CRGreathouse · 2011-06-06, 01:01

Quote:

Originally Posted by science_man_88

1/x=0 when x= $\infty$

(1/x)*x = 1 if I remember correct.

0*x=1 ? doesn't seem to work out so it looks as though anything based in what I believe is called Peano arithmetic makes 1/ $\infty$ = 0 impossible.

$\infty\not\in\mathbb{R}.$ Don't use rules from $\mathbb{R}$ on objects not in it.

R.D. Silverman · 2011-06-06, 01:58

Quote:

Originally Posted by R.D. Silverman

That will teach me to try (too quickly!) to find a simple explanation
for something subtle. Obviously, I had a quaalude moment....

You are correct. They both go to zero. MAJOR Brain damage on my
part. For some reason, I was thinking about 1/[floor(x) - x)]...... Idiot

This is subtle...

Let me look at it again without invoking Euler-MacLauren summation.....

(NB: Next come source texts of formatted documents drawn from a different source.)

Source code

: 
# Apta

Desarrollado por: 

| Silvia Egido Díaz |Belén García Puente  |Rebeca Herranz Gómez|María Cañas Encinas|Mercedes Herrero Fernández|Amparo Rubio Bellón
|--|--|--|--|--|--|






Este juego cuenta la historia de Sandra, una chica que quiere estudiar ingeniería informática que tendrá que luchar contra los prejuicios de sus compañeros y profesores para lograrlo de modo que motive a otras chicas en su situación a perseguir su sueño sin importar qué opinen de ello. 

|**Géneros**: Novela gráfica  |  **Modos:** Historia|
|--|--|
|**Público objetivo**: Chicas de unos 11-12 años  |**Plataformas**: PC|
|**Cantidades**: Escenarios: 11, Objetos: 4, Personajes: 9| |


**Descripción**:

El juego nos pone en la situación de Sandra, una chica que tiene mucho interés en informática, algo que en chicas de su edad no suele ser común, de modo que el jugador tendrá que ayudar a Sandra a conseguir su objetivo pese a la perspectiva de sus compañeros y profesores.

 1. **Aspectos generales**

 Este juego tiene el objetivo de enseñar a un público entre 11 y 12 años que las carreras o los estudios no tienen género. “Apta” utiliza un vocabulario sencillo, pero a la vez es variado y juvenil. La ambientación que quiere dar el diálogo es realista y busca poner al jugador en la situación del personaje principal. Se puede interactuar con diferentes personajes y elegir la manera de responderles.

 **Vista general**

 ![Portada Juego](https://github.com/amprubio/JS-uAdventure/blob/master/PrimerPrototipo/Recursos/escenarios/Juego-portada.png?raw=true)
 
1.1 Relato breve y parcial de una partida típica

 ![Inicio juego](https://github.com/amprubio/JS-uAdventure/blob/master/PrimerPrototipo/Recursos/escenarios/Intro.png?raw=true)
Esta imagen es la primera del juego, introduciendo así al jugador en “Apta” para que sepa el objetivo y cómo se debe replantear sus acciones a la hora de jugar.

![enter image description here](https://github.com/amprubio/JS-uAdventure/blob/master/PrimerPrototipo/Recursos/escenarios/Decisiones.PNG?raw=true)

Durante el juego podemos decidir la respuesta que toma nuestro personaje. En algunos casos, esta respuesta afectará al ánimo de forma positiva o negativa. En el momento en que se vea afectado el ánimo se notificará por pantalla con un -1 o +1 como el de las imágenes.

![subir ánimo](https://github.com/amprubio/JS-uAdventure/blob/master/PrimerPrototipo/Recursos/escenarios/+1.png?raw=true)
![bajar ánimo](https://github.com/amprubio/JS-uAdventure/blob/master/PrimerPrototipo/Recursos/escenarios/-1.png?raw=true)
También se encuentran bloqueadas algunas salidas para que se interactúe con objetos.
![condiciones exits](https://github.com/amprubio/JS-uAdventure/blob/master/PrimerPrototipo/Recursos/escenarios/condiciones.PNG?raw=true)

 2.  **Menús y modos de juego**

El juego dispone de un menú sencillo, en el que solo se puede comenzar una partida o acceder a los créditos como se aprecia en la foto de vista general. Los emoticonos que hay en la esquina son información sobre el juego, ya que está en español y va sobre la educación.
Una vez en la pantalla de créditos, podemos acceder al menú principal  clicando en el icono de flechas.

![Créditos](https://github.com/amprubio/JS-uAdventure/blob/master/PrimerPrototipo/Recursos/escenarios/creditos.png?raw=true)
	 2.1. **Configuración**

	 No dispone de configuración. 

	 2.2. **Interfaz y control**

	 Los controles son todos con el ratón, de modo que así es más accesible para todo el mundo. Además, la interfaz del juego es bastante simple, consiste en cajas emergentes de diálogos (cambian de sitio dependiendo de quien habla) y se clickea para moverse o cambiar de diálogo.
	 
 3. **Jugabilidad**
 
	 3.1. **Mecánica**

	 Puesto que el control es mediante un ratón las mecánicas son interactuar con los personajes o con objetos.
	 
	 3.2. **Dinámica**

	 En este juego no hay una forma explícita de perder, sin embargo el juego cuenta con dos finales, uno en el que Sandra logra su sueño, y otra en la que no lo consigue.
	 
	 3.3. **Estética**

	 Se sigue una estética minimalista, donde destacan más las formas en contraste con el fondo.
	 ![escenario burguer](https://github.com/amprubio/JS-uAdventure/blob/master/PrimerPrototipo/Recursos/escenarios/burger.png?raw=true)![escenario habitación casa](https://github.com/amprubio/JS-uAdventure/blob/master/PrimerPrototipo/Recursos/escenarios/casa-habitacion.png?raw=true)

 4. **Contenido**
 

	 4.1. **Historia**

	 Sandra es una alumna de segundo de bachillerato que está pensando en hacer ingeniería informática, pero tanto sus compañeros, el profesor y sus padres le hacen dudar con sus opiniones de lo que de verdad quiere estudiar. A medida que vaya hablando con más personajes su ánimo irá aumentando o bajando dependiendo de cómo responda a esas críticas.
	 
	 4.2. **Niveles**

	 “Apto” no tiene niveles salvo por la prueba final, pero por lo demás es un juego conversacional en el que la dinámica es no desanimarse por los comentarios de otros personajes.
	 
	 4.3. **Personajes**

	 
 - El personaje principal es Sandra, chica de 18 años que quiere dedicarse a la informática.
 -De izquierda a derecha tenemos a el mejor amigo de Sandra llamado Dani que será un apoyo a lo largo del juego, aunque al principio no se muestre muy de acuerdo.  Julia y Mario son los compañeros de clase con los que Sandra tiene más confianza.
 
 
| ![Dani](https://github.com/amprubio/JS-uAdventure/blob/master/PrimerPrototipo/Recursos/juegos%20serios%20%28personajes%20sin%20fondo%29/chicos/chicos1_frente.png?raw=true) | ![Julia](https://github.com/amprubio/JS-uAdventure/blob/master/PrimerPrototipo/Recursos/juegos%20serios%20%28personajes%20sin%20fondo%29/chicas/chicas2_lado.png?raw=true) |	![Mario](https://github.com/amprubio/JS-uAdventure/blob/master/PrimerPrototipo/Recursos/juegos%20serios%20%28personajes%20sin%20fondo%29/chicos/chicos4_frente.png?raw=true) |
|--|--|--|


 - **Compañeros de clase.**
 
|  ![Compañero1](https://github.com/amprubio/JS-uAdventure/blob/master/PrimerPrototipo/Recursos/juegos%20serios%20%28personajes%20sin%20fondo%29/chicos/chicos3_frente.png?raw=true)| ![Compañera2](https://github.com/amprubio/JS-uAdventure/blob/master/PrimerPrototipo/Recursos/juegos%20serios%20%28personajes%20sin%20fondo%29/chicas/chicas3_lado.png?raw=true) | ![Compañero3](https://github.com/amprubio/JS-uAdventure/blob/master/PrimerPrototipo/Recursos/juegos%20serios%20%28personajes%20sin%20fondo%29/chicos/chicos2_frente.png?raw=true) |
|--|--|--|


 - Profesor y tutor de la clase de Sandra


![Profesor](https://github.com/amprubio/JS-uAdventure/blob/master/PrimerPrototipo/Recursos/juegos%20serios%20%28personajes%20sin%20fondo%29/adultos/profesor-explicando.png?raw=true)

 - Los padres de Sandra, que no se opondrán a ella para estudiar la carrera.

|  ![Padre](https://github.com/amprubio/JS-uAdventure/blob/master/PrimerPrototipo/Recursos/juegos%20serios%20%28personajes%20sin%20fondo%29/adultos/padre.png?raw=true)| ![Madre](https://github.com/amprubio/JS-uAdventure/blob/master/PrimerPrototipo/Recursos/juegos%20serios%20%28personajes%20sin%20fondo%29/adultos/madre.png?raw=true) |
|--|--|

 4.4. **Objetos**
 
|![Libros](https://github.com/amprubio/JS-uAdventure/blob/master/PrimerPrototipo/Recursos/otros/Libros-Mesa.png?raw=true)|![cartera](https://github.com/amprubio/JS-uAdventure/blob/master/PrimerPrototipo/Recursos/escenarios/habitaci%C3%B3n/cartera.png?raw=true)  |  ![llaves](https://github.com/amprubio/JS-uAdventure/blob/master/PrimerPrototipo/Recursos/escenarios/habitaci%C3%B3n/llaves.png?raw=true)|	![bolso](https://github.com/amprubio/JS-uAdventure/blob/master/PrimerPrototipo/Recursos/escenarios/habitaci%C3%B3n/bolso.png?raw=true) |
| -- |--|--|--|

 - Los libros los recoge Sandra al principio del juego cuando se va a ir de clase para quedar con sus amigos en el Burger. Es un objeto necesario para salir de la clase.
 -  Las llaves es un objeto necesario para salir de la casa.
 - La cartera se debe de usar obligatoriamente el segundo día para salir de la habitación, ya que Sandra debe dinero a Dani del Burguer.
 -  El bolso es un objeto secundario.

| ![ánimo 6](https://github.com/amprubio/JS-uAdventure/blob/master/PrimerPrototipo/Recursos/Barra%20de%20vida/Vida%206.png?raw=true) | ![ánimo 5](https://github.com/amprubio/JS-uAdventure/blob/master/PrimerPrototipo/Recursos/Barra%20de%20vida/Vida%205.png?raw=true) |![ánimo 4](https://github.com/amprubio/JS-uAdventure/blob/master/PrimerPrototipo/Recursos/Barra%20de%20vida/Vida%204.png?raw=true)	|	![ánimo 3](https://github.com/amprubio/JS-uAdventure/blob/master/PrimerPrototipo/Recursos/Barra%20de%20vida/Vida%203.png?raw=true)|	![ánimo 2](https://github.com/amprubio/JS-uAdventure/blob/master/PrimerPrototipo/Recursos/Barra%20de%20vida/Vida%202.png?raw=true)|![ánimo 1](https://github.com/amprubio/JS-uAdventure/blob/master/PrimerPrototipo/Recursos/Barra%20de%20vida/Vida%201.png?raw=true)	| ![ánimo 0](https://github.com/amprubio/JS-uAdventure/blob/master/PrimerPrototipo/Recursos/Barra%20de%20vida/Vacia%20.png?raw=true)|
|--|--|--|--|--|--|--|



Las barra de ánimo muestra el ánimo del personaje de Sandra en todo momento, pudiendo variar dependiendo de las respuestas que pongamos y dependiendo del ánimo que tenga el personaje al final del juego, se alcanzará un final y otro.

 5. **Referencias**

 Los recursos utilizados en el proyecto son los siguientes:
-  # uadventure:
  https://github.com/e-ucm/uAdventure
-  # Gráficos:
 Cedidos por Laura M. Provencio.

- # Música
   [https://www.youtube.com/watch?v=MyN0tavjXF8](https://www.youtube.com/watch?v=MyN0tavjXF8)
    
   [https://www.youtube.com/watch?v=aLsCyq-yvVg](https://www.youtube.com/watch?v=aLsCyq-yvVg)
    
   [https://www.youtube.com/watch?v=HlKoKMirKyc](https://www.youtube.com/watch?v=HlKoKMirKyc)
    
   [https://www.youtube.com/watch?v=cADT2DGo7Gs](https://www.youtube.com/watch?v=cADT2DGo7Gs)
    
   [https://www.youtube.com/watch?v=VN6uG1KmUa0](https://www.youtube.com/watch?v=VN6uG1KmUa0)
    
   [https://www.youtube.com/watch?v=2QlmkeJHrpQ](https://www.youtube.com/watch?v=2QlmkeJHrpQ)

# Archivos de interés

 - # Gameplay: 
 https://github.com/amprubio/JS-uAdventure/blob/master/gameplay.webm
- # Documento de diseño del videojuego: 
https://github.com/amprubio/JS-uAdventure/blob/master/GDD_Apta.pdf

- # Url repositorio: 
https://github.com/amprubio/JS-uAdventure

Everyone can award me the dunce-of-the-week award. The integral does
converge. Re-write it as:

limit a-->oo integral from 1 to a of (1/floor(x) - 1/x)dx

Call the kernel g(x). This is then:

limit a-->oo [ integral from 1 to 2 g(x)dx + integral 2 to 3 g(x) dx + ......+
integral a-1 to a g(x) dx]

What happens is that everything TELESCOPES...... It doesn't matter
that one winds up subtracting two infinite quantities. One winds up with
$\gamma$ .

Major stupidity on my part.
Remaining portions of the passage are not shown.